Most of Vance’s banter is based on the football rivalry between the University of Michigan and the Ohio State University.
“I heard some ‘O-H’s but I’m going to respect Michigan and not respond here,” Vance told the crowd during one of his two appearances onstage. “To my Ohio brethren: Guys, we’ve got to win Michigan. That’s the most important thing this election cycle.”
Michigan’s importance to the 2024 election was underscored by aides choosing it as Vance’s first rally as the Republican vice presidential nominee. For President Joe Biden, or whoever might replace him as the Democratic presidential nominee, the so-called “blue wall” of Michigan, Pennsylvania, and Wisconsin, where last week’s convention was, will be crucial to securing 270 Electoral College votes in November. That is where polling is still within the margin of error between Biden and Trump, compared to the other battleground states of Arizona, Georgia, and even Nevada, which has not supported a Republican in a presidential election since then-President George W. Bush in 2004, where the GOP nominee is ahead. Biden’s campaign has also described the blue wall as his “clearest path” back to the White House.

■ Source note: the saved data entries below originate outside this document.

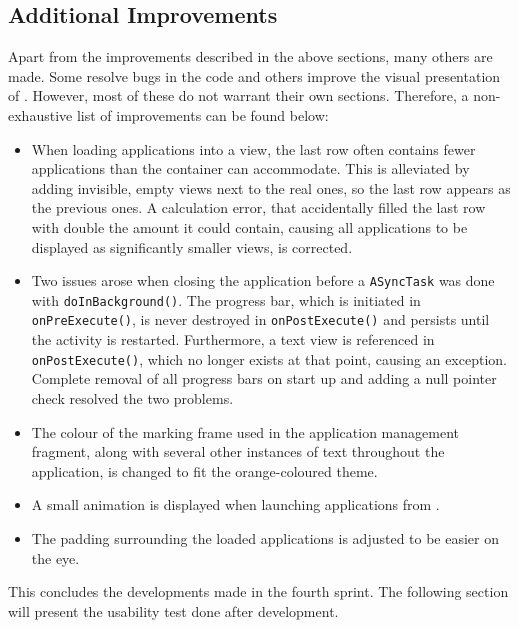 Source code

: \subsection{Additional Improvements}

Apart from the improvements described in the above sections, many others are made.
Some resolve bugs in the code and others improve the visual presentation of \launcher.
However, most of these do not warrant their own sections.
Therefore, a non-exhaustive list of improvements can be found below:

\begin{itemize}
\item When loading applications into a view, the last row often contains fewer applications than the container can accommodate.
This is alleviated by adding invisible, empty views next to the real ones, so the last row appears as the previous ones.
A calculation error, that accidentally filled the last row with double the amount it could contain, causing all applications to be displayed as significantly smaller views, is corrected.
\item Two issues arose when closing the application before a \lstinline|ASyncTask| was done with \lstinline|doInBackground()|.
The progress bar, which is initiated in \lstinline|onPreExecute()|, is never destroyed in \lstinline|onPostExecute()| and persists until the activity is restarted.
Furthermore, a text view is referenced in \lstinline|onPostExecute()|, which no longer exists at that point, causing an exception.
Complete removal of all progress bars on start up and adding a null pointer check resolved the two problems.
\item The colour of the marking frame used in the application management fragment, along with several other instances of text throughout the application, is changed to fit the orange-coloured theme.
\item A small animation is displayed when launching applications from \homeactivity.
\item The padding surrounding the loaded applications is adjusted to be easier on the eye.
\end{itemize}

This concludes the developments made in the fourth sprint.
The following section will present the usability test done after development.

Trump has a 1.7-percentage-point lead on Biden in Michigan, according to RealClearPolitics‘s aggregation of head-to-head polling, with Trump’s advantages over Biden in Pennsylvania and Wisconsin widening since their debate and Democratic calls for the president to step aside as the party’s nominee. Biden’s standing in Michigan had earlier been jeopardized by his response to the Israel–Hamas war in the Gaza Strip because of the state’s large Arab American and Muslim communities.
David Cohen, a politics professor at the University of Akron in Ohio, reiterated that Trump had picked Vance to campaign in the Midwest, amplifying the former president’s message of economic populism and social conservatism — policy positions that helped him crack the blue wall in 2016 against then-Democratic nominee Hillary Clinton.
“Though Ohio is not a battleground state this year, Ohio’s neighbors of Michigan and Pennsylvania are — and they are perhaps the two most critical swing states in 2024,” Cohen told the Washington Examiner. “Vance’s story plays well in these places — particularly in the rural, blue-collar areas of the Midwest.
“It is interesting that he played up the Ohio-Michigan rivalry at the RNC convention,” he said. “I’d be surprised if he talked about his graduating from the Ohio State University while in Michigan — I’m pretty sure that would not go over well with the crowd.”
During his convention address, Vance joked that the Ohio delegates needed to “chill with the Ohio love here.”
“We’ve got to win Michigan too,” he said. “… We’ve had enough political violence.”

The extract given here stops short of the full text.